Each line below that carries the string "Borel" must appear in the answer.

Data extracted from a collection:
☆ ☆ ☆

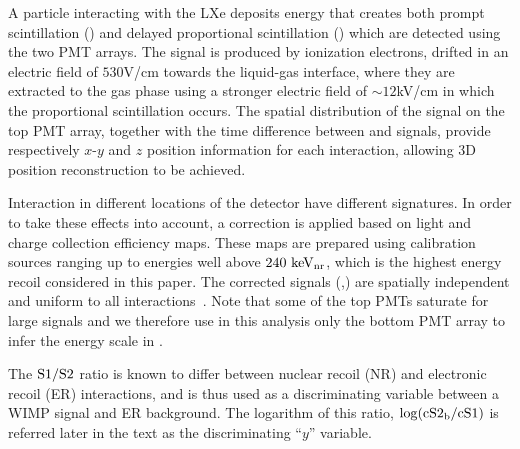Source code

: A particle interacting with the LXe deposits energy that creates both
prompt scintillation (\Si{}) and delayed proportional scintillation (\Sii{}) which are detected using the two PMT arrays. The \Sii{} signal is produced by ionization electrons, drifted in an electric field of $530$V/cm towards the liquid-gas interface, where they are extracted to the gas phase using a stronger electric field of $\sim12$kV/cm in which the proportional scintillation occurs. 
The spatial distribution of the \Sii{} signal on the top PMT array, together with the time difference between \Si{} and \Sii{} signals, provide respectively $x$-$y$ and $z$ position information for each interaction, allowing 3D position reconstruction to be achieved.

Interaction in different locations of  the detector have different signatures. In order to take these effects into account, a correction is applied based on light and charge collection efficiency maps. These maps are prepared using calibration sources ranging up to energies well above $240~\mathrm{keV_\mathrm{nr}}$, which is the highest energy recoil considered in this paper. The corrected signals (\cSi{},\cSiib{}) are spatially independent and uniform to all interactions~\cite{xe100_instr2012}. Note that some of the top PMTs saturate for large \Sii{} signals and we therefore use in this analysis only the bottom PMT array to infer the energy scale in \Sii{}.

The $\mathrm{S1}{}/\mathrm{S2}{}$ ratio is known to differ between nuclear recoil (NR) and electronic recoil (ER) interactions, and is thus used as a discriminating variable between a WIMP signal and ER background. The logarithm of this ratio, $\log(\mathrm{cS2}_\mathrm{b}{}/\mathrm{cS1}{})$ is referred later in the text as the discriminating ``$y$'' variable.


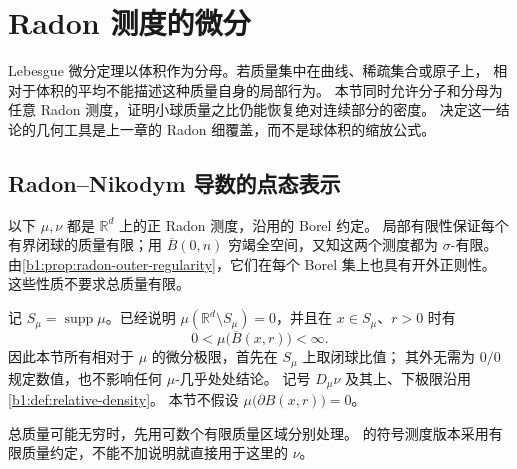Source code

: \section{Radon 测度的微分}
\label{b1:sec:1403}


Lebesgue 微分定理以体积作为分母。若质量集中在曲线、稀疏集合或原子上，
相对于体积的平均不能描述这种质量自身的局部行为。
本节同时允许分子和分母为任意 Radon 测度，证明小球质量之比仍能恢复绝对连续部分的密度。
决定这一结论的几何工具是上一章的 Radon 细覆盖，而不是球体积的缩放公式。

\subsection{Radon--Nikodym 导数的点态表示}
\label{b1:subsec:140301}

以下 \(\mu,\nu\) 都是 \(\mathbb R^d\) 上的正 Radon 测度，沿用的 Borel 约定。
局部有限性保证每个有界闭球的质量有限；用 \(\overline B(0,n)\) 穷竭全空间，又知这两个测度都为 \(\sigma\)-有限。
由\cref{b1:prop:radon-outer-regularity}，它们在每个 Borel 集上也具有开外正则性。
这些性质不要求总质量有限。

\ProseParagraphBreak

记 \(S_\mu=\operatorname{supp}\mu\)。已经说明
\(\mu(\mathbb R^d\setminus S_\mu)=0\)，并且在 \(x\in S_\mu\)、\(r>0\) 时有
\[
 0<\mu\bigl(\overline B(x,r)\bigr)<\infty.
\]
因此本节所有相对于 \(\mu\) 的微分极限，首先在 \(S_\mu\) 上取闭球比值；
其外无需为 \(0/0\) 规定数值，也不影响任何 \(\mu\)-几乎处处结论。
记号 \(D_\mu\nu\) 及其上、下极限沿用\cref{b1:def:relative-density}。
本节不假设 \(\mu\bigl(\partial B(x,r)\bigr)=0\)。

\ProseParagraphBreak

总质量可能无穷时，先用可数个有限质量区域分别处理。
的符号测度版本采用有限质量约定，不能不加说明就直接用于这里的 \(\nu\)。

☆ ☆ ☆

> _ANSWER TO THE PROBLEM_:
以下 \(\mu,\nu\) 都是 \(\mathbb R^d\) 上的正 Radon 测度，沿用的 Borel 约定。
由\cref{b1:prop:radon-outer-regularity}，它们在每个 Borel 集上也具有开外正则性。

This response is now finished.